The Minister has told us as his predecessor told us when he initiated this shuttlecock movement of our time in sympathy with British time that we have to keep in line with Britain. In fact, the phrase used was quoted by a previous speaker; we had no choice economically in that matter. He said that largely we "had no choice from the economic point of view except to make the change". That is the slavish attitude of Fianna Fáil Ministers to anything that has to do with our relationship with Britain. Why have we no economic choice? Why had we an economic choice before independence? Why did we have an economic choice during the war when for periods we did not follow Britain in her changes of time? Why have we now no economic choice? Is this the result of Fianna Fáil rule? Why is it that a country like Italy, a member of the Common Market, has an economic choice while we outside the Community with the political independence which we are supposed to enjoy are not free to have our own time, when that time suits our own need?
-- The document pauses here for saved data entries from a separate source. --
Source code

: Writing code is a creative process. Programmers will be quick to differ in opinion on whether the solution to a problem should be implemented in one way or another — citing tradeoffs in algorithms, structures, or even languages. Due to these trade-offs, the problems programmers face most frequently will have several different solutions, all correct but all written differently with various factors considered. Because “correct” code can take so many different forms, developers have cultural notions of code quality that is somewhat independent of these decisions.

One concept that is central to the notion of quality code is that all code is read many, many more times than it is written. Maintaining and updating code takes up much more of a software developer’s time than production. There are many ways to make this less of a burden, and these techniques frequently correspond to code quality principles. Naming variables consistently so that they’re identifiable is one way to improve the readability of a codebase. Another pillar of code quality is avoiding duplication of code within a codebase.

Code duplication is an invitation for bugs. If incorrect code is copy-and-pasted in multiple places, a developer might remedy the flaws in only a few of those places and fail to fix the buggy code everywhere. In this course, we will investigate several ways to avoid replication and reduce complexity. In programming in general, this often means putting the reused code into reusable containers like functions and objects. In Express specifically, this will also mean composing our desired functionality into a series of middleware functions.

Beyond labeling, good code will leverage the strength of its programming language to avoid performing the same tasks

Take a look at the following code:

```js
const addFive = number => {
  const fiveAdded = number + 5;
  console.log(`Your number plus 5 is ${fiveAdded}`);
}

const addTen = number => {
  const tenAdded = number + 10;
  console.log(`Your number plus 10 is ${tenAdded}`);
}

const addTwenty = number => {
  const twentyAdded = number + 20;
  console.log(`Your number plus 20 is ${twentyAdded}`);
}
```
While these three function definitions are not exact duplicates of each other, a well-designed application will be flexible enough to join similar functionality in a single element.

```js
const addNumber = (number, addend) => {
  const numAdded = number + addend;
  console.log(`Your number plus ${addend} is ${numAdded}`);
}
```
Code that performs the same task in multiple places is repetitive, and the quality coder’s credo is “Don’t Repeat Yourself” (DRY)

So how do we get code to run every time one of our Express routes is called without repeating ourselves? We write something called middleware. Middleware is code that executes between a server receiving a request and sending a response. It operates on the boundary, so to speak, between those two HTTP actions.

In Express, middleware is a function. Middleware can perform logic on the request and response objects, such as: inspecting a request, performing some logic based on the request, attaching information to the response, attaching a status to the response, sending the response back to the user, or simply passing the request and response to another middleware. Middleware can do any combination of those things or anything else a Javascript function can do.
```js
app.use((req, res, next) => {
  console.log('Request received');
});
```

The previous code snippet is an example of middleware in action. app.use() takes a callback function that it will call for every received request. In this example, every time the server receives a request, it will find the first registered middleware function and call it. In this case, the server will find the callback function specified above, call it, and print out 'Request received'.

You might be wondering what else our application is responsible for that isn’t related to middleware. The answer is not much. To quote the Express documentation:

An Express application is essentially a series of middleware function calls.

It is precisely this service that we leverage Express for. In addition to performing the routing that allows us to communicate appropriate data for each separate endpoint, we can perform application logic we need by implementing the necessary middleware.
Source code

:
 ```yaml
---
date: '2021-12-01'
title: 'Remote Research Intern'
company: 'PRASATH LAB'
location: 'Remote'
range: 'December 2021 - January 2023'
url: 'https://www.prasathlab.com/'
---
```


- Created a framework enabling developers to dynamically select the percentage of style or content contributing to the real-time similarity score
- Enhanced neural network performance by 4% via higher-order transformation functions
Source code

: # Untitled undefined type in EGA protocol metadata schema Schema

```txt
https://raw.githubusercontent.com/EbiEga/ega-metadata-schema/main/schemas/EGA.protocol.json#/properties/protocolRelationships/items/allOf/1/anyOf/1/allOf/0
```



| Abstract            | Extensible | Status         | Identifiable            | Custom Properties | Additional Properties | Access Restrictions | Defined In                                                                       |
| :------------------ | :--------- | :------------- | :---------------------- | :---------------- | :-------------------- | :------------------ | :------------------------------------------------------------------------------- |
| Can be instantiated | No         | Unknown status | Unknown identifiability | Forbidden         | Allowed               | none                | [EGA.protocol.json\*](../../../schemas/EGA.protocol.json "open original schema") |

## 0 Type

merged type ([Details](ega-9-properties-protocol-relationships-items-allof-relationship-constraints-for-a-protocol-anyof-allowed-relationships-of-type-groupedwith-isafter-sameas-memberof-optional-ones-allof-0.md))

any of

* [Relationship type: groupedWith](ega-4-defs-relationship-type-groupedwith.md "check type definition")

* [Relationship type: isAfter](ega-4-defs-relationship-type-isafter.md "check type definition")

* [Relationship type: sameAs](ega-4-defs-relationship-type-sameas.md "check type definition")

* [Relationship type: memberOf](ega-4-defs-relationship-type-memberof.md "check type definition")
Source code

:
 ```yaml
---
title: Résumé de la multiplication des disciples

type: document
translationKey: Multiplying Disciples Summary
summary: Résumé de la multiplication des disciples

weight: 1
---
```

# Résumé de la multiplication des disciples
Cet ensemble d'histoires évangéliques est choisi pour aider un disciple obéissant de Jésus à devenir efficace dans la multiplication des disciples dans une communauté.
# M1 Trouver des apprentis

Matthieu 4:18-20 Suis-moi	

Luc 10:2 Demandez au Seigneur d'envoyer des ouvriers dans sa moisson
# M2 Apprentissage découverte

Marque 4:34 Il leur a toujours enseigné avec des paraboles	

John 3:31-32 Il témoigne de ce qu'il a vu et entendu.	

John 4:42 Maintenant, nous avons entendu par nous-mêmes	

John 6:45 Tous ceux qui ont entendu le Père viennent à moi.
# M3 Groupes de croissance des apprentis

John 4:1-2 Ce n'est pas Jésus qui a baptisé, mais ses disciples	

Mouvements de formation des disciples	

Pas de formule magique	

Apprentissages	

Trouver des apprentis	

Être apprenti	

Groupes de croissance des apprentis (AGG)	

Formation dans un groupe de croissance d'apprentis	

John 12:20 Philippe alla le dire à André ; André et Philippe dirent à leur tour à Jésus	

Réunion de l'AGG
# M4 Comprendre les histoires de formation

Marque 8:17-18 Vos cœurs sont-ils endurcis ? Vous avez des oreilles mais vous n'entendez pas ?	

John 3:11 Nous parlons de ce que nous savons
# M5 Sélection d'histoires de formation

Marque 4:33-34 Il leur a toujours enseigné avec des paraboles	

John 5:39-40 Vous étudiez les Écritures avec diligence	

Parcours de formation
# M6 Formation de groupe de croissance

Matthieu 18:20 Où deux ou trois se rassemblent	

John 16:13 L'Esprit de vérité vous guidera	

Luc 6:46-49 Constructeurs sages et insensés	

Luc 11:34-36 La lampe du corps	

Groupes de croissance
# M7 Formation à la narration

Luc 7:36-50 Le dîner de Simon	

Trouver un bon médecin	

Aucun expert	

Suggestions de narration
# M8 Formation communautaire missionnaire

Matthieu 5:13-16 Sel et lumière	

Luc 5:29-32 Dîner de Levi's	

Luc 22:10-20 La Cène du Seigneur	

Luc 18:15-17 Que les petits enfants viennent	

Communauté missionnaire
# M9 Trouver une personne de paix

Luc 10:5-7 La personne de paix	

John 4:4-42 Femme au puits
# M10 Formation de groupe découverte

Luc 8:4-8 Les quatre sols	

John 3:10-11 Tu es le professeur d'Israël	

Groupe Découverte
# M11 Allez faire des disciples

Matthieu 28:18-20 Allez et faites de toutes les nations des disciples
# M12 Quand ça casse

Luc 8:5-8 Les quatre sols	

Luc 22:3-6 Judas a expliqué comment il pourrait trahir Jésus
The degree of ignorance on this subject on the part of Ministers was demonstrated abysmally in the Seanad in 1968 when the then Minister for Justice, Deputy Ó Moráin, had the nerve to state quite untruthfully—he did not intend not to tell the truth; he simply was ignorant—that all western European countries had the same time. Of course he was misinformed. I shall quote from column 851 of the Official Report of the Seanad Debates, volume 65.

That confusion led to some mistakes in Vienna.

I did not understand that that was the reason.

Lack of synchronisation.

"When this Bill is passed," said the Minister, as he then was, "we will have it also"— that is, Central European Time. "Iceland will be the only odd-man-out in the whole of Western Europe." I intervened to ask:

Is the Minister not aware that Italy has departed from this and introduced a different time from nearby countries last summer? In view of that how can he suggest that uniformity is imperative from the point of view of communications?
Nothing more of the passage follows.